In 1936 a few were ordered by the Spanish Republic. Although the order by the ML-KNIL was cancelled, the Luchtvaartafdeeling (Dutch Army Air Force before World War II) placed an order of 36 aircraft, which were all delivered in time to participate in the war against the Germans in May of 1940. The Fokker D.XXI, although much slower and more lightly armed than the Bf 109, performed surprisingly well in dogfights, due to its maneuverability. Nonetheless, the numerical disparity of the Luchtvaartafdeeling compared to the Luftwaffe resulted in the destruction of most Dutch Fokker D.XXI fighters during the campaign. Some were captured during and after May 15th, but their fates, apart from their capture, are unknown. Same can be said of the Danish Fokkers. Seven were delivered from Fokker and an additional 15 built under license. The major difference in Dutch and Danish aircraft were that the Danes had some armed with a 20mm Masden cannon in a housing under each wing.
The Fokker D.XXI performed better and for much longer in the Finnish Air Force, which had acquired a number of licence-built fighters prior to the start of the Winter War. Against the aircraft of the Soviet Air Force, the Fokker was more evenly matched, and its rugged design with a radial engine and fixed undercarriage made it very suitable for Finnish conditions. Later in the war, as newer models of Soviet fighters appeared, the Fokker D.XXI was underpowered and too lightly armed (with only four .30 caliber machine guns) to compete. Plans to arm the Fokkers with 20 mm cannons were dropped and only one fighter was armed as such (two 20 mm cannons and two .30 machine guns). Another fighter was equipped with retractable landing gear, but due to bad performance, wasn't continued in the series. During the Continuation War (1941-44) the Finnish State Aircraft Factory (Valtion Lentokonetehdas, VL) also built some fifty D.XXIs with the Swedish-built Pratt & Whitney R-1535 Twin Wasp Junior as the Bristol Mercury was in short supply. These can be identified by their longer cockpit glazing, smooth cowl, and large ventral air intake under the cowl.

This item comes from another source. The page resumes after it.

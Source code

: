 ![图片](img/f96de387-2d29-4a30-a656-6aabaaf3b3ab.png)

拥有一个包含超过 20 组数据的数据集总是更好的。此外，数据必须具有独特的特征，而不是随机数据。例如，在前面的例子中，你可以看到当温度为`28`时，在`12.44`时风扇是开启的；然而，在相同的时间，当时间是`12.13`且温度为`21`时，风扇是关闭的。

MPM's kit of the Danish Fokker is not brand new. Attempts at trying to determine when it was molded were stymied by a lcak of any dates on kit box, instructions or decals. However, it is a short run kit with the usual resin and photo etch bits, but with an injected canopy. Observant readers will notice that MPM provides two complete wings. Well, one set is not for this kit, but has a part on it needed to complete the model. There are other parts that won't be used as well so the spares box will be getting a bunch of bits from this one.
Resin is used for the prop hub cannon fairings and barrels as well as a few other small items. Photo etch (not shown) has an instrument panel, seat harness, wing access panels, cowling brace and other little bits here and there. Some sprue stretching will be needed here and there, but nothing major. There are five camo options and the instructions point out just exactly which options go with which. For instance, there is a two bladed prop for option A, smooth cowling for options D and E, as well as a few other detail differences.

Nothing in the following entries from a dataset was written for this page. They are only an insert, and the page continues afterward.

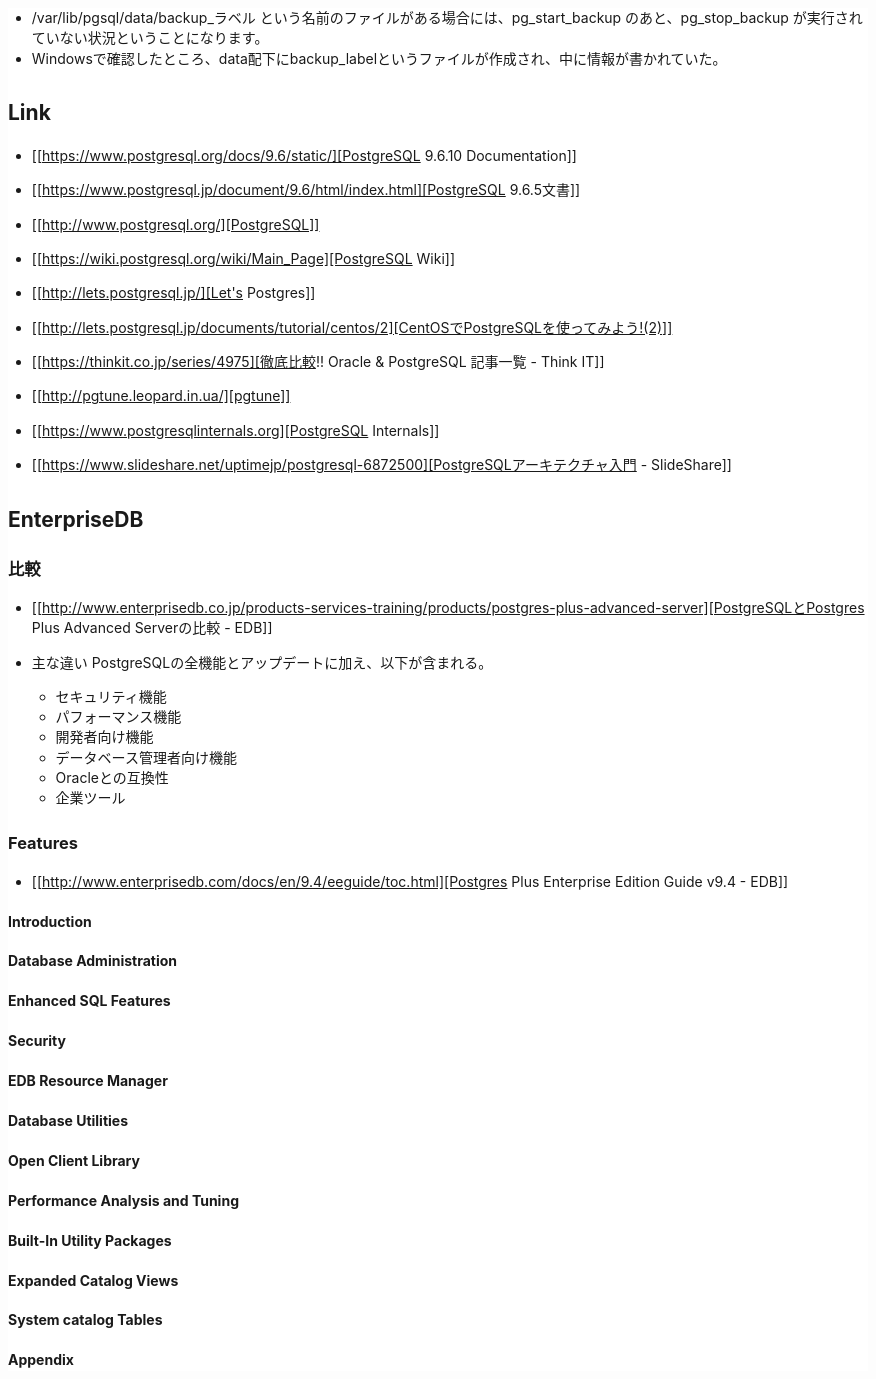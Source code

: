   - /var/lib/pgsql/data/backup_ラベル という名前のファイルがある場合には、pg_start_backup のあと、pg_stop_backup が実行されていない状況ということになります。
  - Windowsで確認したところ、data配下にbackup_labelというファイルが作成され、中に情報が書かれていた。

## Link
- [[https://www.postgresql.org/docs/9.6/static/][PostgreSQL 9.6.10 Documentation]]
- [[https://www.postgresql.jp/document/9.6/html/index.html][PostgreSQL 9.6.5文書]]
- [[http://www.postgresql.org/][PostgreSQL]]
- [[https://wiki.postgresql.org/wiki/Main_Page][PostgreSQL Wiki]]

- [[http://lets.postgresql.jp/][Let's Postgres]]
- [[http://lets.postgresql.jp/documents/tutorial/centos/2][CentOSでPostgreSQLを使ってみよう!(2)]]

- [[https://thinkit.co.jp/series/4975][徹底比較!! Oracle & PostgreSQL 記事一覧 - Think IT]]

- [[http://pgtune.leopard.in.ua/][pgtune]]

- [[https://www.postgresqlinternals.org][PostgreSQL Internals]]
- [[https://www.slideshare.net/uptimejp/postgresql-6872500][PostgreSQLアーキテクチャ入門 - SlideShare]]

## EnterpriseDB
### 比較
 - 
   [[http://www.enterprisedb.co.jp/products-services-training/products/postgres-plus-advanced-server][PostgreSQLとPostgres Plus Advanced Serverの比較 - EDB]]

 - 主な違い
   PostgreSQLの全機能とアップデートに加え、以下が含まれる。
   - セキュリティ機能
   - パフォーマンス機能
   - 開発者向け機能
   - データベース管理者向け機能
   - Oracleとの互換性
   - 企業ツール

### Features
 - 
   [[http://www.enterprisedb.com/docs/en/9.4/eeguide/toc.html][Postgres Plus Enterprise Edition Guide v9.4 - EDB]]

#### Introduction

#### Database Administration

#### Enhanced SQL Features

#### Security

#### EDB Resource Manager

#### Database Utilities

#### Open Client Library

#### Performance Analysis and Tuning

#### Built-In Utility Packages

#### Expanded Catalog Views

#### System catalog Tables

#### Appendix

Thankfully, the instructions are well done in pointing out what goes where. Gunze paint references are used throughout and there are five markings options. Three are overall silver and two are camouflaged. The camo ones are devoid of large code letters and require the landing gear to be cut to remove the oleo cover. The camo versions are olive green/brown over light blue and are the wartime markings. Prewar had the large codes and were in overall silver lacquer as shown on the box art. Decals are very nicely printed by AviPrint.
If you are one who is somewhat comfortable with using resin and photoetch, as well as handling small fiddly pieces, then this kit is one you should seriously consider. The Fokker D.XXI has always been a favorite amongst modelers and this provides one of the versions not always kitted.
December 2008 If you want this kit or any one of
many others, visit
www.greatmodels.com and see what's there. If you would like your product reviewed fairly and quickly, please
me or see other details in the
Contributors. Back to the Main Page
Back to the Previews Index Page
If you want this kit or any one of many others, visit www.greatmodels.com and see what's there.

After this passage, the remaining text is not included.